◆ WHAT IS NEEDED ◆
What is the number of lines in this data that contain the word "Features"? Give the number alone.

◆ RECORDS FOR THE EXERCISE ◆
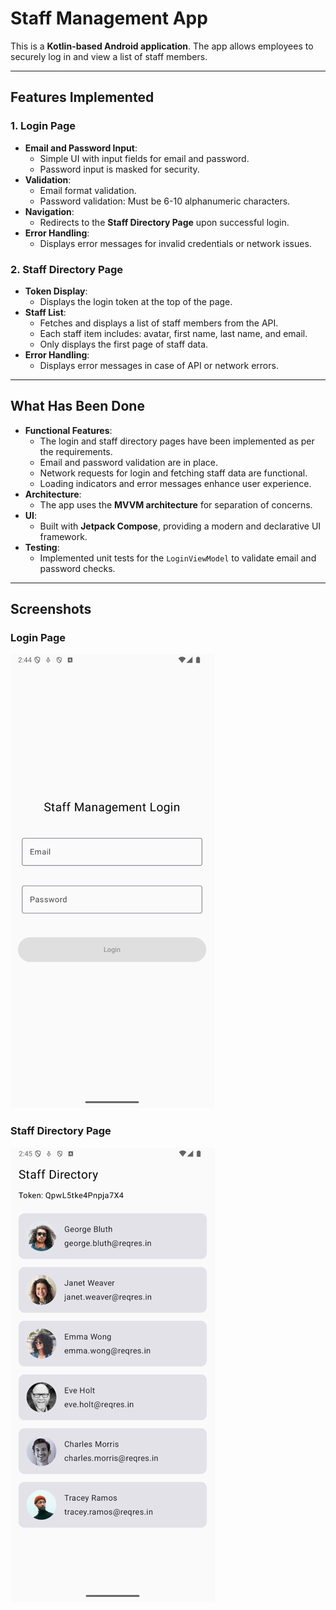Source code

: # Staff Management App

This is a **Kotlin-based Android application**. The app allows employees to securely log in and view a list of staff members.

---

## Features Implemented

### 1. **Login Page**
- **Email and Password Input**:
    - Simple UI with input fields for email and password.
    - Password input is masked for security.
- **Validation**:
    - Email format validation.
    - Password validation: Must be 6-10 alphanumeric characters.
- **Navigation**:
    - Redirects to the **Staff Directory Page** upon successful login.
- **Error Handling**:
    - Displays error messages for invalid credentials or network issues.

### 2. **Staff Directory Page**
- **Token Display**:
    - Displays the login token at the top of the page.
- **Staff List**:
    - Fetches and displays a list of staff members from the API.
    - Each staff item includes: avatar, first name, last name, and email.
    - Only displays the first page of staff data.
- **Error Handling**:
    - Displays error messages in case of API or network errors.

---

## What Has Been Done
- **Functional Features**:
    - The login and staff directory pages have been implemented as per the requirements.
    - Email and password validation are in place.
    - Network requests for login and fetching staff data are functional.
    - Loading indicators and error messages enhance user experience.
- **Architecture**:
    - The app uses the **MVVM architecture** for separation of concerns.
- **UI**:
    - Built with **Jetpack Compose**, providing a modern and declarative UI framework.
- **Testing**:
    - Implemented unit tests for the `LoginViewModel` to validate email and password checks.

---

## Screenshots

### **Login Page**
![img.png](img.png)

### **Staff Directory Page**
![img_1.png](img_1.png)
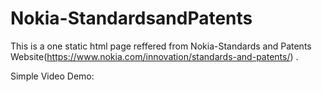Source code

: # Nokia-StandardsandPatents
This is a one static html page reffered from Nokia-Standards and Patents Website(https://www.nokia.com/innovation/standards-and-patents/) .

Simple Video Demo:

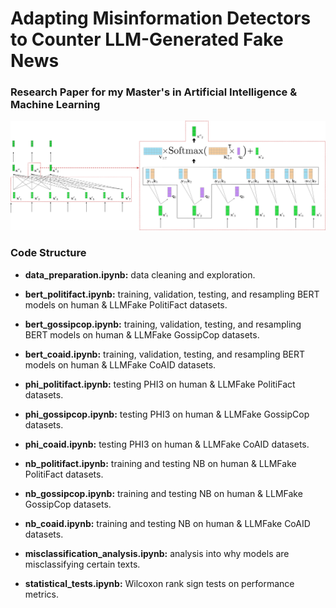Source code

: # Adapting Misinformation Detectors to Counter LLM-Generated Fake News
### Research Paper for my Master's in Artificial Intelligence & Machine Learning

<p align="center">
  <img src="./img.png" alt="img">
</p>


### Code Structure
- **data_preparation.ipynb:** data cleaning and exploration.

- **bert_politifact.ipynb:** training, validation, testing, and resampling BERT models on human & LLMFake PolitiFact datasets.
- **bert_gossipcop.ipynb:** training, validation, testing, and resampling BERT models on human & LLMFake GossipCop datasets.
- **bert_coaid.ipynb:** training, validation, testing, and resampling BERT models on human & LLMFake CoAID datasets.

- **phi_politifact.ipynb:** testing PHI3 on human & LLMFake PolitiFact datasets.
- **phi_gossipcop.ipynb:** testing PHI3 on human & LLMFake GossipCop datasets.
- **phi_coaid.ipynb:** testing PHI3 on human & LLMFake CoAID datasets.

- **nb_politifact.ipynb:** training and testing NB on human & LLMFake PolitiFact datasets.
- **nb_gossipcop.ipynb:** training and testing NB on human & LLMFake GossipCop datasets.
- **nb_coaid.ipynb:** training and testing NB on human & LLMFake CoAID datasets.

- **misclassification_analysis.ipynb:** analysis into why models are misclassifying certain texts.

- **statistical_tests.ipynb:** Wilcoxon rank sign tests on performance metrics.
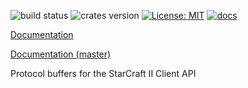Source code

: ![build status](https://travis-ci.org/awestlake87/sc2-proto-rs.svg?branch=master)
![crates version](https://img.shields.io/crates/v/sc2-proto-rs.svg)
[![License: MIT](https://img.shields.io/badge/License-MIT-yellow.svg)](https://opensource.org/licenses/MIT)
[![docs](https://img.shields.io/badge/docs-passing-blue.svg)](https://docs.rs/sc2-proto-rs)

[Documentation](https://docs.rs/sc2-proto-rs)

[Documentation (master)](https://awestlake87.github.io/sc2-proto-rs/sc2-proto-rs)

Protocol buffers for the StarCraft II Client API
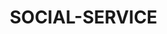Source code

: # SOCIAL-SERVICE
<!DOCTYPE html>
<html lang="en">

<head>
    <meta charset="UTF-8">
    <meta http-equiv="X-UA-Compatible" content="IE=edge">
    <meta name="viewport" content="width=device-width, initial-scale=1.0">
    <title>Document</title>
    <style>
        * {
            margin: 0;
            padding: 0;
            box-sizing: border-box;
        }

        .menu-bar {
            text-align: center;
            background: linear-gradient(180deg, rgba(0, 0, 0, 0) calc(50% - 5px), rgba(192, 192, 192, 1) calc(60%), rgba(0, 0, 0, 0) 50%);
        }

        .menu-bar ul {
            display: inline-flex;
            list-style: none;
        }

        .menu-bar ul li {
            width: 170px;
            margin: 15px;
            padding: 15px;
        }

        .menu-bar ul li a {
            text-decoration: none;
            color: black;
        }

        .menu-bar ul li a:hover {
            border: 1px solid black;
            border-radius: 3px;
        }

        .sub-menu {
            display: none;
        }

        .menu-bar ul li:hover .sub-menu {
            display: block;
            position: absolute;
            background: white;
            margin-top: 15px;
            margin-left: -15px;
        }

        .menu-bar ul li:hover .sub-menu ul {
            display: block;
            margin: 10px;
        }

        .menu-bar ul li:hover .sub-menu ul li {
            width: 150px;
            padding: 10px;
            border-bottom: 1px dotted whitesmoke;
            background: transparent;
            border-radius: 0;
            text-align: left;
        }

        .menu-bar ul li:hover .sub-menu ul li:last-child {
            border-bottom: none;
        }

        .menu-bar ul li:hover .sub-menu ul li a:hover {
            color: black;
        }

        .sub-menu-1 {
            display: none;
        }

        .hover-me:hover .sub-menu-1 {
            display: block;
            position: absolute;
            margin-top: -40px;
            margin-left: 140px;
            background: lightgray;

        }

        .img {
            float: right;
            width: 40%;
        }

        .img img {
            height: auto;
            width: 100%;
            padding-right: 2%;
            padding-top: 10%;
            box-shadow: 2px 5px lightgray;
        }

        .registration-form {

            width: 250px;
            height: 350px;
            position: absolute;
            border: 2px;
            border-style: solid;
            background-color: rgba(0, 0, 0, 0.5);
            box-shadow: 2px 2px 15px rgba(0, 0, 0, 0.3);
            color: #fff;
        }

        .registration-form h2 {
            text-align: center;
            font-family: 'Oswald', sans-serif;
            padding: 20px;
        }

        form .ok {
            margin: 40px;
        }

        label {
            cursor: pointer;
            font-family: sans-serif;
            font-size: 18px;
            font-style: normal;
        }

        input .name {
            width: 300px;
            border: 1px solid #ddd;
            border-radius: 3px;
            outline: 0;
            padding: 7px;
            background-color: #fff;
            box-shadow: inset 1px 1px 5px rgba(0, 0, 0, 0.3);
        }

        .submit {
            width: 200px;
            padding: 7px;
            font-size: 27px;
            font-family: sans-serif;
            font-weight: 600;
            border: none;
            border-radius: 3px;

            color: #fff;
            cursor: pointer;

            margin-bottom: 20px;
        }
    </style>
</head>

<body>
    <div id="mouse">
        <h1>social services</h1>
    </div>
    <div class="menu-bar">
        <ul>
            <li><a href="#">HOME</a></li>
            <li><a href="#">CATEGORY</a>
                <div class="sub-menu">
                    <ul>
                        <li class="hover-me"><a href="#">government schemes</a>
                            <div class="sub-menu-1">
                                <ul>
                                    <li><a href="tut94.html">MGNREGA</a></li>
                                    <li><a href="tut95.html">NRLM</a></li>
                                    <li><a href="tut101.html">SGSY</a></li>
                                    <li><a href="tut96.html">NRHM</a></li>
                                    <li><a href="tut97.html">SSA</a></li>
                                    <li><a href="tut98.html">MDM</a></li>
                                    <li><a href="tut99.html">NBA</a></li>
                                    <li><a href="tut100.html">NHM</a></li>
                                </ul>

                            </div>


                        </li>

                    </ul>
                </div>
            </li>
            <li><a href="tut102.html">WHY TO JOIN US ?</a></li>
            <li><a href="#">LOGIN</a></li>
        </ul>
    </div>
    <div class="img">
        <img src="p2.jpg">
    </div>
    <div class="registration-form">
        <h2>register now</h2>
        <form id="ok" method="post">
            <label> name :</label>
            <br>
            <input type="text" name="fname" id="name" placeholder="enter your full name">
            <br><br>
            <label> email id :</label>
            <br>
            <input type="text" name="fname" id="email id" placeholder="enter your valid email id">
            <br><br>
            <label> phone no. : </label>
            <br>
            <input type="text" name="phone" id="name" placeholder="enter your phone no.">
            <br><br>
            <label> gender : </label>
            <br>
            &nbsp;&nbsp;&nbsp;
            <input type="radio" name="gender" id="male">
            &nbsp;
            <span id="male">male</span>
            &nbsp;&nbsp;&nbsp;&nbsp;
            <input type="radio" name="gender" id="female">
            &nbsp;
            <span id="female">female</span>
            <br><br>
            <input type="submit" value="submit" name="submit" id="submit">

        </form>

    </div>



</body>

</html>
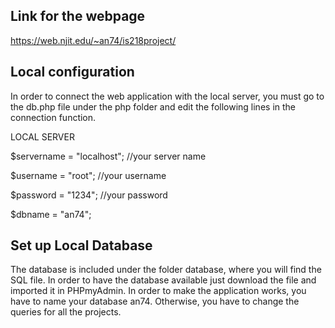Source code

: ## Link for the webpage

https://web.njit.edu/~an74/is218project/

## Local configuration

In order to connect the web application with the local server,
you must go to the db.php file under the php folder and edit the following lines in the connection function.

LOCAL SERVER

$servername = "localhost"; //your server name

$username = "root"; //your username

$password = "1234"; //your password

$dbname = "an74"; 

## Set up Local Database
The database is included under the folder database, where you will find the SQL file. In order to have the database available just download the file and imported it in PHPmyAdmin.
In order to make the application works, you have to name your database an74. Otherwise, you have to change the queries for all the projects.

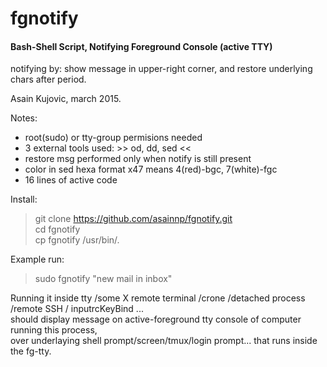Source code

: # fgnotify 
#### Bash-Shell Script, Notifying Foreground Console (active TTY) 
notifying by: show message in upper-right corner, and restore underlying chars after period.

Asain Kujovic, march 2015.

Notes: 
- root(sudo) or tty-group permisions needed
- 3 external tools used:  >> od, dd, sed <<
- restore msg performed only when notify is still present
- color in sed hexa format x47 means 4(red)-bgc, 7(white)-fgc
- 16 lines of active code

Install:
> git clone https://github.com/asainnp/fgnotify.git  
> cd fgnotify  
> cp fgnotify /usr/bin/.  

Example run:
> sudo fgnotify "new mail in inbox"

Running it inside tty /some X remote terminal /crone /detached process /remote SSH / inputrcKeyBind ...  
should display message on active-foreground tty console of computer running this process,  
over underlaying shell prompt/screen/tmux/login prompt... that runs inside the fg-tty.
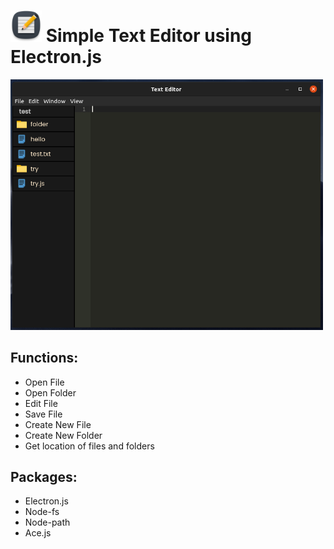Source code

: <h1><img width=50 src="./icon.png" alt="icon"/> Simple Text Editor using Electron.js</h1>

<img src="./editor.png" width=500/>

## Functions: 
* Open File
* Open Folder
* Edit File
* Save File
* Create New File
* Create New Folder
* Get location of files and folders

## Packages:
* Electron.js
* Node-fs
* Node-path
* Ace.js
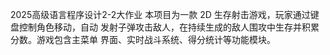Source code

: 2025高级语言程序设计2-2大作业
本项目为一款 2D 生存射击游戏，玩家通过键盘控制角色移动，自动 发射子弹攻击敌人，在持续生成的敌人围攻中生存并积累分数。游戏包含主菜单 界面、实时战斗系统、得分统计等功能模块。
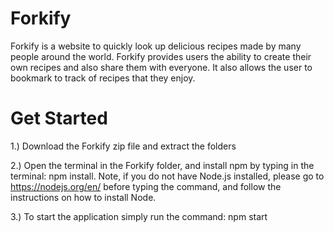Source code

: # Forkify
Forkify is a website to quickly look up delicious recipes made by many people around the world. Forkify provides users the ability to create their own recipes and also share them with everyone. It also allows the user to bookmark to track of recipes that they enjoy. 

# Get Started
1.) Download the Forkify zip file and extract the folders

2.) Open the terminal in the Forkify folder, and install npm by typing in the terminal: npm install. Note, if you do not have Node.js installed, please go to https://nodejs.org/en/ before typing the command, and follow the instructions on how to install Node.

3.) To start the application simply run the command: npm start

◆ RESPONSE BOX ◆
2